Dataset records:
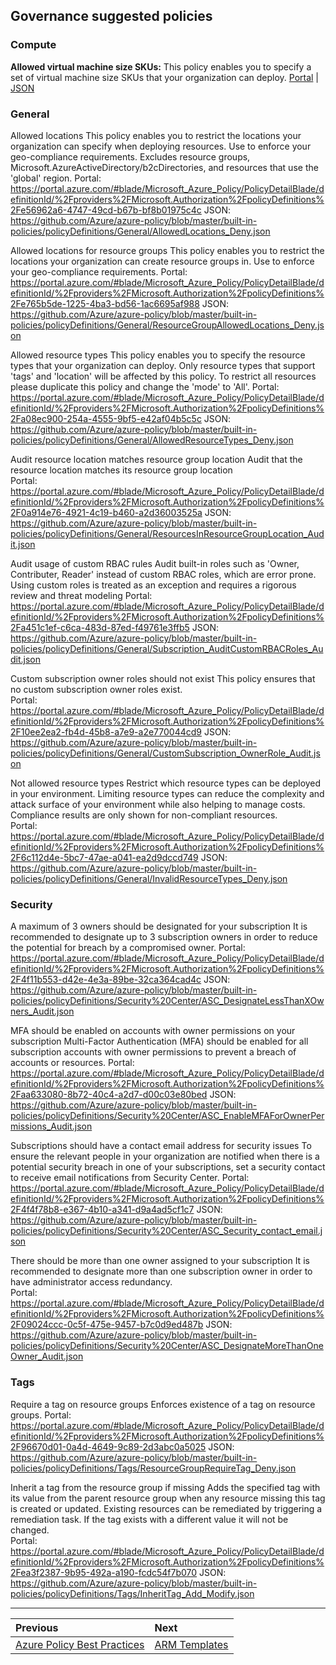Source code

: ## Governance suggested policies
### Compute
**Allowed virtual machine size SKUs:** This policy enables you to specify a set of virtual machine size SKUs that your organization can deploy.
[Portal](https://portal.azure.com/#blade/Microsoft_Azure_Policy/PolicyDetailBlade/definitionId/%2Fproviders%2FMicrosoft.Authorization%2FpolicyDefinitions%2Fcccc23c7-8427-4f53-ad12-b6a63eb452b3) | [JSON](https://github.com/Azure/azure-policy/blob/master/built-in-policies/policyDefinitions/Compute/VMSkusAllowed_Deny.json)

### General
Allowed locations
This policy enables you to restrict the locations your organization can specify when deploying resources. Use to enforce your geo-compliance requirements. Excludes resource groups, Microsoft.AzureActiveDirectory/b2cDirectories, and resources that use the 'global' region.	
Portal: https://portal.azure.com/#blade/Microsoft_Azure_Policy/PolicyDetailBlade/definitionId/%2Fproviders%2FMicrosoft.Authorization%2FpolicyDefinitions%2Fe56962a6-4747-49cd-b67b-bf8b01975c4c
JSON: https://github.com/Azure/azure-policy/blob/master/built-in-policies/policyDefinitions/General/AllowedLocations_Deny.json

Allowed locations for resource groups
This policy enables you to restrict the locations your organization can create resource groups in. Use to enforce your geo-compliance requirements.	
Portal: https://portal.azure.com/#blade/Microsoft_Azure_Policy/PolicyDetailBlade/definitionId/%2Fproviders%2FMicrosoft.Authorization%2FpolicyDefinitions%2Fe765b5de-1225-4ba3-bd56-1ac6695af988
JSON: https://github.com/Azure/azure-policy/blob/master/built-in-policies/policyDefinitions/General/ResourceGroupAllowedLocations_Deny.json

Allowed resource types
This policy enables you to specify the resource types that your organization can deploy. Only resource types that support 'tags' and 'location' will be affected by this policy. To restrict all resources please duplicate this policy and change the 'mode' to 'All'.	
Portal: https://portal.azure.com/#blade/Microsoft_Azure_Policy/PolicyDetailBlade/definitionId/%2Fproviders%2FMicrosoft.Authorization%2FpolicyDefinitions%2Fa08ec900-254a-4555-9bf5-e42af04b5c5c
JSON: https://github.com/Azure/azure-policy/blob/master/built-in-policies/policyDefinitions/General/AllowedResourceTypes_Deny.json

Audit resource location matches resource group location
Audit that the resource location matches its resource group location	
Portal: https://portal.azure.com/#blade/Microsoft_Azure_Policy/PolicyDetailBlade/definitionId/%2Fproviders%2FMicrosoft.Authorization%2FpolicyDefinitions%2F0a914e76-4921-4c19-b460-a2d36003525a
JSON: https://github.com/Azure/azure-policy/blob/master/built-in-policies/policyDefinitions/General/ResourcesInResourceGroupLocation_Audit.json

Audit usage of custom RBAC rules
Audit built-in roles such as 'Owner, Contributer, Reader' instead of custom RBAC roles, which are error prone. Using custom roles is treated as an exception and requires a rigorous review and threat modeling	
Portal: https://portal.azure.com/#blade/Microsoft_Azure_Policy/PolicyDetailBlade/definitionId/%2Fproviders%2FMicrosoft.Authorization%2FpolicyDefinitions%2Fa451c1ef-c6ca-483d-87ed-f49761e3ffb5
JSON: https://github.com/Azure/azure-policy/blob/master/built-in-policies/policyDefinitions/General/Subscription_AuditCustomRBACRoles_Audit.json

Custom subscription owner roles should not exist
This policy ensures that no custom subscription owner roles exist.	
Portal: https://portal.azure.com/#blade/Microsoft_Azure_Policy/PolicyDetailBlade/definitionId/%2Fproviders%2FMicrosoft.Authorization%2FpolicyDefinitions%2F10ee2ea2-fb4d-45b8-a7e9-a2e770044cd9
JSON: https://github.com/Azure/azure-policy/blob/master/built-in-policies/policyDefinitions/General/CustomSubscription_OwnerRole_Audit.json

Not allowed resource types
Restrict which resource types can be deployed in your environment. Limiting resource types can reduce the complexity and attack surface of your environment while also helping to manage costs. Compliance results are only shown for non-compliant resources.	
Portal: https://portal.azure.com/#blade/Microsoft_Azure_Policy/PolicyDetailBlade/definitionId/%2Fproviders%2FMicrosoft.Authorization%2FpolicyDefinitions%2F6c112d4e-5bc7-47ae-a041-ea2d9dccd749
JSON: https://github.com/Azure/azure-policy/blob/master/built-in-policies/policyDefinitions/General/InvalidResourceTypes_Deny.json

### Security
A maximum of 3 owners should be designated for your subscription
It is recommended to designate up to 3 subscription owners in order to reduce the potential for breach by a compromised owner.
Portal: https://portal.azure.com/#blade/Microsoft_Azure_Policy/PolicyDetailBlade/definitionId/%2Fproviders%2FMicrosoft.Authorization%2FpolicyDefinitions%2F4f11b553-d42e-4e3a-89be-32ca364cad4c
JSON: https://github.com/Azure/azure-policy/blob/master/built-in-policies/policyDefinitions/Security%20Center/ASC_DesignateLessThanXOwners_Audit.json

MFA should be enabled on accounts with owner permissions on your subscription
Multi-Factor Authentication (MFA) should be enabled for all subscription accounts with owner permissions to prevent a breach of accounts or resources.
Portal: https://portal.azure.com/#blade/Microsoft_Azure_Policy/PolicyDetailBlade/definitionId/%2Fproviders%2FMicrosoft.Authorization%2FpolicyDefinitions%2Faa633080-8b72-40c4-a2d7-d00c03e80bed
JSON: https://github.com/Azure/azure-policy/blob/master/built-in-policies/policyDefinitions/Security%20Center/ASC_EnableMFAForOwnerPermissions_Audit.json

Subscriptions should have a contact email address for security issues
To ensure the relevant people in your organization are notified when there is a potential security breach in one of your subscriptions, set a security contact to receive email notifications from Security Center.
Portal: https://portal.azure.com/#blade/Microsoft_Azure_Policy/PolicyDetailBlade/definitionId/%2Fproviders%2FMicrosoft.Authorization%2FpolicyDefinitions%2F4f4f78b8-e367-4b10-a341-d9a4ad5cf1c7
JSON: https://github.com/Azure/azure-policy/blob/master/built-in-policies/policyDefinitions/Security%20Center/ASC_Security_contact_email.json

There should be more than one owner assigned to your subscription
It is recommended to designate more than one subscription owner in order to have administrator access redundancy.	
Portal: https://portal.azure.com/#blade/Microsoft_Azure_Policy/PolicyDetailBlade/definitionId/%2Fproviders%2FMicrosoft.Authorization%2FpolicyDefinitions%2F09024ccc-0c5f-475e-9457-b7c0d9ed487b
JSON: https://github.com/Azure/azure-policy/blob/master/built-in-policies/policyDefinitions/Security%20Center/ASC_DesignateMoreThanOneOwner_Audit.json


### Tags
Require a tag on resource groups
Enforces existence of a tag on resource groups.	
Portal: https://portal.azure.com/#blade/Microsoft_Azure_Policy/PolicyDetailBlade/definitionId/%2Fproviders%2FMicrosoft.Authorization%2FpolicyDefinitions%2F96670d01-0a4d-4649-9c89-2d3abc0a5025
JSON: https://github.com/Azure/azure-policy/blob/master/built-in-policies/policyDefinitions/Tags/ResourceGroupRequireTag_Deny.json

Inherit a tag from the resource group if missing
Adds the specified tag with its value from the parent resource group when any resource missing this tag is created or updated. Existing resources can be remediated by triggering a remediation task. If the tag exists with a different value it will not be changed.	
Portal: https://portal.azure.com/#blade/Microsoft_Azure_Policy/PolicyDetailBlade/definitionId/%2Fproviders%2FMicrosoft.Authorization%2FpolicyDefinitions%2Fea3f2387-9b95-492a-a190-fcdc54f7b070
JSON: https://github.com/Azure/azure-policy/blob/master/built-in-policies/policyDefinitions/Tags/InheritTag_Add_Modify.json

---

Previous| Next | 
:----- |:-----
[Azure Policy Best Practices](/guide/policy-best-practices.md)| [ARM Templates](/guide/arm.md)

### Exercise requirements
Write out the records above once more, word for word, with no pictures.

### Task result
Source code

: ## Governance suggested policies
### Compute
**Allowed virtual machine size SKUs:** This policy enables you to specify a set of virtual machine size SKUs that your organization can deploy.
[Portal](https://portal.azure.com/#blade/Microsoft_Azure_Policy/PolicyDetailBlade/definitionId/%2Fproviders%2FMicrosoft.Authorization%2FpolicyDefinitions%2Fcccc23c7-8427-4f53-ad12-b6a63eb452b3) | [JSON](https://github.com/Azure/azure-policy/blob/master/built-in-policies/policyDefinitions/Compute/VMSkusAllowed_Deny.json)

### General
Allowed locations
This policy enables you to restrict the locations your organization can specify when deploying resources. Use to enforce your geo-compliance requirements. Excludes resource groups, Microsoft.AzureActiveDirectory/b2cDirectories, and resources that use the 'global' region.	
Portal: https://portal.azure.com/#blade/Microsoft_Azure_Policy/PolicyDetailBlade/definitionId/%2Fproviders%2FMicrosoft.Authorization%2FpolicyDefinitions%2Fe56962a6-4747-49cd-b67b-bf8b01975c4c
JSON: https://github.com/Azure/azure-policy/blob/master/built-in-policies/policyDefinitions/General/AllowedLocations_Deny.json

Allowed locations for resource groups
This policy enables you to restrict the locations your organization can create resource groups in. Use to enforce your geo-compliance requirements.	
Portal: https://portal.azure.com/#blade/Microsoft_Azure_Policy/PolicyDetailBlade/definitionId/%2Fproviders%2FMicrosoft.Authorization%2FpolicyDefinitions%2Fe765b5de-1225-4ba3-bd56-1ac6695af988
JSON: https://github.com/Azure/azure-policy/blob/master/built-in-policies/policyDefinitions/General/ResourceGroupAllowedLocations_Deny.json

Allowed resource types
This policy enables you to specify the resource types that your organization can deploy. Only resource types that support 'tags' and 'location' will be affected by this policy. To restrict all resources please duplicate this policy and change the 'mode' to 'All'.	
Portal: https://portal.azure.com/#blade/Microsoft_Azure_Policy/PolicyDetailBlade/definitionId/%2Fproviders%2FMicrosoft.Authorization%2FpolicyDefinitions%2Fa08ec900-254a-4555-9bf5-e42af04b5c5c
JSON: https://github.com/Azure/azure-policy/blob/master/built-in-policies/policyDefinitions/General/AllowedResourceTypes_Deny.json

Audit resource location matches resource group location
Audit that the resource location matches its resource group location	
Portal: https://portal.azure.com/#blade/Microsoft_Azure_Policy/PolicyDetailBlade/definitionId/%2Fproviders%2FMicrosoft.Authorization%2FpolicyDefinitions%2F0a914e76-4921-4c19-b460-a2d36003525a
JSON: https://github.com/Azure/azure-policy/blob/master/built-in-policies/policyDefinitions/General/ResourcesInResourceGroupLocation_Audit.json

Audit usage of custom RBAC rules
Audit built-in roles such as 'Owner, Contributer, Reader' instead of custom RBAC roles, which are error prone. Using custom roles is treated as an exception and requires a rigorous review and threat modeling	
Portal: https://portal.azure.com/#blade/Microsoft_Azure_Policy/PolicyDetailBlade/definitionId/%2Fproviders%2FMicrosoft.Authorization%2FpolicyDefinitions%2Fa451c1ef-c6ca-483d-87ed-f49761e3ffb5
JSON: https://github.com/Azure/azure-policy/blob/master/built-in-policies/policyDefinitions/General/Subscription_AuditCustomRBACRoles_Audit.json

Custom subscription owner roles should not exist
This policy ensures that no custom subscription owner roles exist.	
Portal: https://portal.azure.com/#blade/Microsoft_Azure_Policy/PolicyDetailBlade/definitionId/%2Fproviders%2FMicrosoft.Authorization%2FpolicyDefinitions%2F10ee2ea2-fb4d-45b8-a7e9-a2e770044cd9
JSON: https://github.com/Azure/azure-policy/blob/master/built-in-policies/policyDefinitions/General/CustomSubscription_OwnerRole_Audit.json

Not allowed resource types
Restrict which resource types can be deployed in your environment. Limiting resource types can reduce the complexity and attack surface of your environment while also helping to manage costs. Compliance results are only shown for non-compliant resources.	
Portal: https://portal.azure.com/#blade/Microsoft_Azure_Policy/PolicyDetailBlade/definitionId/%2Fproviders%2FMicrosoft.Authorization%2FpolicyDefinitions%2F6c112d4e-5bc7-47ae-a041-ea2d9dccd749
JSON: https://github.com/Azure/azure-policy/blob/master/built-in-policies/policyDefinitions/General/InvalidResourceTypes_Deny.json

### Security
A maximum of 3 owners should be designated for your subscription
It is recommended to designate up to 3 subscription owners in order to reduce the potential for breach by a compromised owner.
Portal: https://portal.azure.com/#blade/Microsoft_Azure_Policy/PolicyDetailBlade/definitionId/%2Fproviders%2FMicrosoft.Authorization%2FpolicyDefinitions%2F4f11b553-d42e-4e3a-89be-32ca364cad4c
JSON: https://github.com/Azure/azure-policy/blob/master/built-in-policies/policyDefinitions/Security%20Center/ASC_DesignateLessThanXOwners_Audit.json

MFA should be enabled on accounts with owner permissions on your subscription
Multi-Factor Authentication (MFA) should be enabled for all subscription accounts with owner permissions to prevent a breach of accounts or resources.
Portal: https://portal.azure.com/#blade/Microsoft_Azure_Policy/PolicyDetailBlade/definitionId/%2Fproviders%2FMicrosoft.Authorization%2FpolicyDefinitions%2Faa633080-8b72-40c4-a2d7-d00c03e80bed
JSON: https://github.com/Azure/azure-policy/blob/master/built-in-policies/policyDefinitions/Security%20Center/ASC_EnableMFAForOwnerPermissions_Audit.json

Subscriptions should have a contact email address for security issues
To ensure the relevant people in your organization are notified when there is a potential security breach in one of your subscriptions, set a security contact to receive email notifications from Security Center.
Portal: https://portal.azure.com/#blade/Microsoft_Azure_Policy/PolicyDetailBlade/definitionId/%2Fproviders%2FMicrosoft.Authorization%2FpolicyDefinitions%2F4f4f78b8-e367-4b10-a341-d9a4ad5cf1c7
JSON: https://github.com/Azure/azure-policy/blob/master/built-in-policies/policyDefinitions/Security%20Center/ASC_Security_contact_email.json

There should be more than one owner assigned to your subscription
It is recommended to designate more than one subscription owner in order to have administrator access redundancy.	
Portal: https://portal.azure.com/#blade/Microsoft_Azure_Policy/PolicyDetailBlade/definitionId/%2Fproviders%2FMicrosoft.Authorization%2FpolicyDefinitions%2F09024ccc-0c5f-475e-9457-b7c0d9ed487b
JSON: https://github.com/Azure/azure-policy/blob/master/built-in-policies/policyDefinitions/Security%20Center/ASC_DesignateMoreThanOneOwner_Audit.json


### Tags
Require a tag on resource groups
Enforces existence of a tag on resource groups.	
Portal: https://portal.azure.com/#blade/Microsoft_Azure_Policy/PolicyDetailBlade/definitionId/%2Fproviders%2FMicrosoft.Authorization%2FpolicyDefinitions%2F96670d01-0a4d-4649-9c89-2d3abc0a5025
JSON: https://github.com/Azure/azure-policy/blob/master/built-in-policies/policyDefinitions/Tags/ResourceGroupRequireTag_Deny.json

Inherit a tag from the resource group if missing
Adds the specified tag with its value from the parent resource group when any resource missing this tag is created or updated. Existing resources can be remediated by triggering a remediation task. If the tag exists with a different value it will not be changed.	
Portal: https://portal.azure.com/#blade/Microsoft_Azure_Policy/PolicyDetailBlade/definitionId/%2Fproviders%2FMicrosoft.Authorization%2FpolicyDefinitions%2Fea3f2387-9b95-492a-a190-fcdc54f7b070
JSON: https://github.com/Azure/azure-policy/blob/master/built-in-policies/policyDefinitions/Tags/InheritTag_Add_Modify.json

---

Previous| Next | 
:----- |:-----
[Azure Policy Best Practices](/guide/policy-best-practices.md)| [ARM Templates](/guide/arm.md)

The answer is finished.